_Exercise goal:_ Would you copy each line of the records that includes the word "from"?
○ ○ ○ ○ ○ ○ ○
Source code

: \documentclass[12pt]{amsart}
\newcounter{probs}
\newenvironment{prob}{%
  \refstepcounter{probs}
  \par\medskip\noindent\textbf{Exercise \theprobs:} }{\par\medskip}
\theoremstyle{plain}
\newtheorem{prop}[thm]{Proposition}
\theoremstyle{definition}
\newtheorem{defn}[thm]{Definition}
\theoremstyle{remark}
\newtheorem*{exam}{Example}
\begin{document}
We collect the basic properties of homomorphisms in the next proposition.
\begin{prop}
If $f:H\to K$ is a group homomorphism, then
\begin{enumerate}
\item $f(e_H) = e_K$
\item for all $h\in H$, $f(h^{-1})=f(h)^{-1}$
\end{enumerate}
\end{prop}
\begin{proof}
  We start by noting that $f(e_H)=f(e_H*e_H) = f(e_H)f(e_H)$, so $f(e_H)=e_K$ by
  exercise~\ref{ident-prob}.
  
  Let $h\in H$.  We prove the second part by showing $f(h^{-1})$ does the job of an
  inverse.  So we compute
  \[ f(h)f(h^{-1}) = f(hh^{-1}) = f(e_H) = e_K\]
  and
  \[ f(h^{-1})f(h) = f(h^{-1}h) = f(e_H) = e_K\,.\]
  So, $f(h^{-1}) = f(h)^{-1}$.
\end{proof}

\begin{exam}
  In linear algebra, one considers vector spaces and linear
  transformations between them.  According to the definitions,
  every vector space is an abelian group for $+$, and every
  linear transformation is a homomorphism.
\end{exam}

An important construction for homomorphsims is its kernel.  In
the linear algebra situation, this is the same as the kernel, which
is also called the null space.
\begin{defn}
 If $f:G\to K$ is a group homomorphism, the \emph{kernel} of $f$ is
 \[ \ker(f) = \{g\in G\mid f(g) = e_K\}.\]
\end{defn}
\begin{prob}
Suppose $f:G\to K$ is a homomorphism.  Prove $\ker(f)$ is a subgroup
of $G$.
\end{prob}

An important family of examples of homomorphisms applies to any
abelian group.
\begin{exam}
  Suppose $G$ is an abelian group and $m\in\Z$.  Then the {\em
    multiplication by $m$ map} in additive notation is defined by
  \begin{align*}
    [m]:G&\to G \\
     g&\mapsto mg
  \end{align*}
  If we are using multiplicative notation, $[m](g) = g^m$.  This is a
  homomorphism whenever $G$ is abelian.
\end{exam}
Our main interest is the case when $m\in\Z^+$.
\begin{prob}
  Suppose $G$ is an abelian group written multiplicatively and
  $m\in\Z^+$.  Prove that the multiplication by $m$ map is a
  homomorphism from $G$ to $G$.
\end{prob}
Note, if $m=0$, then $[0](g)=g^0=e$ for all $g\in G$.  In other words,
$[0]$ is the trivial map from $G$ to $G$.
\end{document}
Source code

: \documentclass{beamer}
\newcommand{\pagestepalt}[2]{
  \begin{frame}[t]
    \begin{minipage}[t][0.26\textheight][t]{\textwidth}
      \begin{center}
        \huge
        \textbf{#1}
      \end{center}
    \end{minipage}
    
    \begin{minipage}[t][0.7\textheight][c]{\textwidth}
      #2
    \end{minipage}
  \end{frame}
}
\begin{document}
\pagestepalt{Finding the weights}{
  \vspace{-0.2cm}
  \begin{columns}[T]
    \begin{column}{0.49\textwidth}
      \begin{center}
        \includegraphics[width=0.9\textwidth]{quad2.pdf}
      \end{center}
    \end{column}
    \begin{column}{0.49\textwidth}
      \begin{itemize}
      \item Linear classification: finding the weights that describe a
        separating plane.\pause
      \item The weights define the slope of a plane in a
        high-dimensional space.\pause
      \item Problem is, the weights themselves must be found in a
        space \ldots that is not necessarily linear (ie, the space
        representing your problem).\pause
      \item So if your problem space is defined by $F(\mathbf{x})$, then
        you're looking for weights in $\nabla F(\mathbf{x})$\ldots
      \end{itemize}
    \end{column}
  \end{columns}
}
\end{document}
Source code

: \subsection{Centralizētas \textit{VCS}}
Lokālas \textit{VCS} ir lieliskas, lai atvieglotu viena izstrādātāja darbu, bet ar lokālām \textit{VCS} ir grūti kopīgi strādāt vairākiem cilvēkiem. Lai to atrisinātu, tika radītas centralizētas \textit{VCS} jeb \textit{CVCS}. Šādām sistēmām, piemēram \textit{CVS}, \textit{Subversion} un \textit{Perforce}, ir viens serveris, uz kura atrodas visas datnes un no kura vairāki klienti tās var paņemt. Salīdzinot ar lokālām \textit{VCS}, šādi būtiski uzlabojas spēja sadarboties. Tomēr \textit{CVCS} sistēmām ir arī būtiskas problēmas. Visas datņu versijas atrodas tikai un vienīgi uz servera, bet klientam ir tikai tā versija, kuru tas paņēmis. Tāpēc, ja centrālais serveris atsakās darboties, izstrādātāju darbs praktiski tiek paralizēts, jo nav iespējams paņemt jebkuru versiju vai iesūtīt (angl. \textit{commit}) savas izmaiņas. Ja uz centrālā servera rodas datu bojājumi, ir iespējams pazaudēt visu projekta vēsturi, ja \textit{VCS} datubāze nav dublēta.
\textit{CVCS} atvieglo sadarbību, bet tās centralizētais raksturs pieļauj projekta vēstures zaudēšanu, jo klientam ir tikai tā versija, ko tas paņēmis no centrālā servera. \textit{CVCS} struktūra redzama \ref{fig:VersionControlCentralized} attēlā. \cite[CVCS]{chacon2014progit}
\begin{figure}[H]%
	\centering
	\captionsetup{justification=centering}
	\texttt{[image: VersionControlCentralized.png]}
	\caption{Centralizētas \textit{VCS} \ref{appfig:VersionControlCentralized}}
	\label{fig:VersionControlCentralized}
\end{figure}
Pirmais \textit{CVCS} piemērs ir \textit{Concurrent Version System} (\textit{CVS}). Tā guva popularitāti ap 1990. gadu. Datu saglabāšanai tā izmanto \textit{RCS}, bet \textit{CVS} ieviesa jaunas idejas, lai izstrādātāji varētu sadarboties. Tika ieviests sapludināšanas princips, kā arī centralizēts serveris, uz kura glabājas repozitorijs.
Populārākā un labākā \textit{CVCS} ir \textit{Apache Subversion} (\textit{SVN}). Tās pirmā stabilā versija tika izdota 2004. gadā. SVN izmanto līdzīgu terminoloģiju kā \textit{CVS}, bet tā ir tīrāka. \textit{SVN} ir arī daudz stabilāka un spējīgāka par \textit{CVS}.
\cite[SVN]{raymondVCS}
○ ○ ○ ○ ○ ○ ○
_Exercise answer:_
  homomorphism from $G$ to $G$.
$[0]$ is the trivial map from $G$ to $G$.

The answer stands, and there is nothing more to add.